Every month I get the lunch calendar from the school district and look through for any healthy options. Most of the time the food offered is junk with the occasional salad or vegetable chili. Even with my work schedule and the day to day craziness of a typical family, I’ve always tried to send them off with a well balanced lunch box instead of depending on the school lunch. There are days however, when I’ve had to just close my eyes and hand over the money for a school lunch because life can’t always be well planned.
When I started writing this piece, it was going to be about the nutritional value of the school lunch program, a subject that has been at the forefront of many school board discussions. It has even gotten significant media coverage lately.
I mentioned this to my oldest daughter, Mariam, who looked at me and said, “Mom, but what about the trays?”
“What about them?” I replied
“Do you remember the petition I had everyone sign last year?” she asked "At least we have salads sometimes, but we throw away the trays, so I wanted them to change that. They used reusable trays before, didn’t they?”
My 14 year old was more aware than I was. This embarrassed me and made me proud at the same time. Our conversations lead me to research the problem of the disposable Styrofoam tray used in schools.
PHOTO: KAI HENDRY
To understand the impact of the problem, we have to first understand the danger of Styrofoam. Unlike the old days when many school cafeterias offered reusable trays, the early 1990s saw a rising trend in the United States to provide students with disposable polystyrene (trade name: Styrofoam) trays that are used once, typically for less than 30 minutes. From there, most of the trays end up clogging landfills or posing a litter problem. Polystyrene, is impossible to compost, difficult to recycle and is one of the predominant features of litter-filled beaches, and trash-based oceans. The EPA report on solid waste named the polystyrene manufacturing process as the 5th largest creator of hazardous waste. The National Institute of Standards Center for Fire Research identified 57 chemical byproducts released during the combustion of polystyrene foam. The process of making polystyrene pollutes the air and creates large amounts of liquid and solid waste.
That night I sat with my kids and tried to estimate how many Styrofoam trays are being thrown out each day, and in each school year, within our school system alone. This is what we came up with.
There are approximately 2000 children in our school system, and about 75% buy lunch. These numbers include underprivileged children who are offered a free lunch and children who have working parents to whom a school lunch makes the morning routine easier. This means that about 1,500 trays get used each day. With a 180 day school year, my small town school system contributes 270,000 Styrofoam trays to landfills each year. According to the grassroots group SOSnyc.org and earthresource.org, 850,000 Styrofoam trays are trashed in New York City public schools every day. At 80 trays per foot, the daily stack is two miles high, 8.5 times the height of the Empire State Building.

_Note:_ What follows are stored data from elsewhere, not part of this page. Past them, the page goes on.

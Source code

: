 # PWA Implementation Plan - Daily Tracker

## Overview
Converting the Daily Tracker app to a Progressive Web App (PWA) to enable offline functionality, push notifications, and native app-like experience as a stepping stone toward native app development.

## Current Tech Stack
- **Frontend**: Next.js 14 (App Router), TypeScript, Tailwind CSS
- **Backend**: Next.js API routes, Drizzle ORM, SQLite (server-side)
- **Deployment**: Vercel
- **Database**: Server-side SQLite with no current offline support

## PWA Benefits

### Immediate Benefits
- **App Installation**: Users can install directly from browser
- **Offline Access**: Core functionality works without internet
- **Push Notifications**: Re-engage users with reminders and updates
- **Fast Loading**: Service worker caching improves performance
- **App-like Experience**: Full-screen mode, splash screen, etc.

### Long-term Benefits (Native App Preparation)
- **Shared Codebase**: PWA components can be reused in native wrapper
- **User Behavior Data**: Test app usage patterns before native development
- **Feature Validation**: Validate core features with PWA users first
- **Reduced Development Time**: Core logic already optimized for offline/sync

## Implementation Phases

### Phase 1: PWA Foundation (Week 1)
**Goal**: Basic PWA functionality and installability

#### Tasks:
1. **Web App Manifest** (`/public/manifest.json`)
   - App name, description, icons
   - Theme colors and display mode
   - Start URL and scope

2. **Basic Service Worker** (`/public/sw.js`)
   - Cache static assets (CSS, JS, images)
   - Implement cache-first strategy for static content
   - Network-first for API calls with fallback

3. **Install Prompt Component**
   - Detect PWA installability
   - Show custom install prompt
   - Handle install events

Looking at these numbers made me think of what the school is teaching my kids. On one hand, even my youngest one comes home from school with slogans like “Reduce, Recycle, and Reuse”. The kids are the recycle police at my house and are always more vigilant then my husband and me. I’ve learned from them just as they’ve learned from their schools; to be aware of what they throw out, to close the faucet when brushing their teeth and switch off the lights when leaving the room. Yet these same schools don’t practice what they preach. How then can children understand the gravity of the situation, when the same school that teaches them to respect their planet encourages them to throw it away?
I’m now even more proud of my daughter for putting together the petition, and for having the ability to see the future of her planet in a disposable tray.